Le Maire, un Républicain et un politique peu enclin au « bling-bling », ancien directeur de cabinet de Dominique de Villepin à Matignon, devait redonner à Sarkozy les couleurs présidentielles qui lui font cruellement défaut. Depuis, Sarkozy a pensé s’être retaillé un costume à ses mesures en endossant le battle-dress de l’homme qui avait délogé Laurent Gbagbo du pouvoir à Abidjan et coller une « branlée » à Kadhafi à Tripoli. Sauf que « Super-Sarko » n’est pas aussi convaincant en hyper-impérialiste qu’il pouvait l’espérer, quoi qu’en ait pensé Gbagbo et, quoi qu’en pense, désormais, Kadhafi. Il lui faut donc revenir aux fondamentaux du « sarkozysme » : le monde des affaires.

Sarkozy, dont la culture économique est succincte et se résume à quelques principes « reaganiens », surfe, non sans délectation, sur les crises financières, boursières, industrielles… qui, finalement, caractérisent le temps de son premier mandat présidentiel. « Super-Sarko » a donc entrepris de sauver le capitalisme mondial et entend s’y adonner plus encore au cours de son second mandat. Sauf que 2012 ce n’est pas 2007. Le temps du business « bling-bling » est passé ; voici venu celui de la rigueur…

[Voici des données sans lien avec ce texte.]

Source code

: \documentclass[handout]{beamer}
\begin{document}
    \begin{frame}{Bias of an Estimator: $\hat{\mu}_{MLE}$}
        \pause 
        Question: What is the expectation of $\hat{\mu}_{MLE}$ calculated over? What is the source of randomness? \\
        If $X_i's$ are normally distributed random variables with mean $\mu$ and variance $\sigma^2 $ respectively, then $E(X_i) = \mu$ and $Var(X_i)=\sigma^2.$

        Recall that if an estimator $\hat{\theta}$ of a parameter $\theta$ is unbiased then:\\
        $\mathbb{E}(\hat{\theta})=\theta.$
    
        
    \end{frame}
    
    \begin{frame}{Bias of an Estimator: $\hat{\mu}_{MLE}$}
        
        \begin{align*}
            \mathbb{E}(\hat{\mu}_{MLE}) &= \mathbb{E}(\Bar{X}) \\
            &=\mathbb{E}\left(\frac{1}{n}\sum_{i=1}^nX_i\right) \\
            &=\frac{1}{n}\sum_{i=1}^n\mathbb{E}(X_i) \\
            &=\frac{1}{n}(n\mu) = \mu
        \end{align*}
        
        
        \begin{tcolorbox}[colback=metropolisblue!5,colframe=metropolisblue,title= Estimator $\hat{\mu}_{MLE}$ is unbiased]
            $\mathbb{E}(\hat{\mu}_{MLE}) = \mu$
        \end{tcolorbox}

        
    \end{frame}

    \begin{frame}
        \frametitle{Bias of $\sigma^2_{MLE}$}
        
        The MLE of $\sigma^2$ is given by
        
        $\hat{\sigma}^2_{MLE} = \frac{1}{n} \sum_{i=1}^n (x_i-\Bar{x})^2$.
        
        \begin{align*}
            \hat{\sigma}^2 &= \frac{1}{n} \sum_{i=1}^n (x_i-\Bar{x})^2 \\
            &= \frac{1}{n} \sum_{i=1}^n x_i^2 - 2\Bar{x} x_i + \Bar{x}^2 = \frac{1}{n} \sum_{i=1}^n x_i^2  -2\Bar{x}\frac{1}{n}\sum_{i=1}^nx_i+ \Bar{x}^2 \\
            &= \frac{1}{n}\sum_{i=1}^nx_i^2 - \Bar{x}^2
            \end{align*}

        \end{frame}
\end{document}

Arnaud Leparmentier révèle ainsi dans Le Monde de ce week-end (daté du dimanche 14-lundi 15 août 2011), au cœur de la trêve estivale, que c’est Jean-René Fourtou, président du groupe Vivendi, qui est le chef de file « des gens qui pensent souhaitable pour la France que Sarkozy soit réélu » (on dit, désormais, le « groupe Fourtou »). Fourtou n’appartient pas au premier cercle des amis de Sarkozy. Pas même au deuxième ni au troisième. Mais les deux hommes se connaissent bien. Jean-René Fourtou, jeune étudiant à l’Ecole polytechnique, a épousé une secrétaire de la chambre de commerce de Paris, Janelly, domiciliée en Seine-Saint-Denis, rencontrée dans un train de banlieue, en 1960. Coup de cœur, mariage, débuts modestes à Ménilmontant (elle gère une Maison de la Presse) puis déménagement à Neuilly-sur-Seine. Madame, qui sera maman de trois garçons, s’ennuie et s’investit dans l’associatif, les cours de catéchisme, la remise à niveau à l’université et la politique. François Mitterrand vient d’être élu ; une « élection choc » dira-t-elle qui la pousse à se faire élire conseillère municipale de Neuilly en 1983 (en charge du logement… social). Monsieur le maire s’appelle Sarkozy ; il est le voisin des Fourtou. En 1999, elle deviendra députée européenne, sous l’étiquette UDF.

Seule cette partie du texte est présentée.